With the pictures omitted, write out the entries that follow exactly as they stand.

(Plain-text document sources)

==========

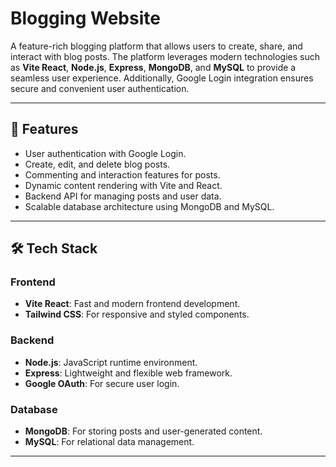 # Blogging Website

A feature-rich blogging platform that allows users to create, share, and interact with blog posts. The platform leverages modern technologies such as **Vite React**, **Node.js**, **Express**, **MongoDB**, and **MySQL** to provide a seamless user experience. Additionally, Google Login integration ensures secure and convenient user authentication.

---

## 🚀 Features

- User authentication with Google Login.
- Create, edit, and delete blog posts.
- Commenting and interaction features for posts.
- Dynamic content rendering with Vite and React.
- Backend API for managing posts and user data.
- Scalable database architecture using MongoDB and MySQL.

---

## 🛠️ Tech Stack

### Frontend
- **Vite React**: Fast and modern frontend development.
- **Tailwind CSS**: For responsive and styled components.

### Backend
- **Node.js**: JavaScript runtime environment.
- **Express**: Lightweight and flexible web framework.
- **Google OAuth**: For secure user login.

### Database
- **MongoDB**: For storing posts and user-generated content.
- **MySQL**: For relational data management.

---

==========

Output below ▸
 # Blogging Website

A feature-rich blogging platform that allows users to create, share, and interact with blog posts. The platform leverages modern technologies such as **Vite React**, **Node.js**, **Express**, **MongoDB**, and **MySQL** to provide a seamless user experience. Additionally, Google Login integration ensures secure and convenient user authentication.

---

## 🚀 Features

- User authentication with Google Login.
- Create, edit, and delete blog posts.
- Commenting and interaction features for posts.
- Dynamic content rendering with Vite and React.
- Backend API for managing posts and user data.
- Scalable database architecture using MongoDB and MySQL.

---

## 🛠️ Tech Stack

### Frontend
- **Vite React**: Fast and modern frontend development.
- **Tailwind CSS**: For responsive and styled components.

### Backend
- **Node.js**: JavaScript runtime environment.
- **Express**: Lightweight and flexible web framework.
- **Google OAuth**: For secure user login.

### Database
- **MongoDB**: For storing posts and user-generated content.
- **MySQL**: For relational data management.

---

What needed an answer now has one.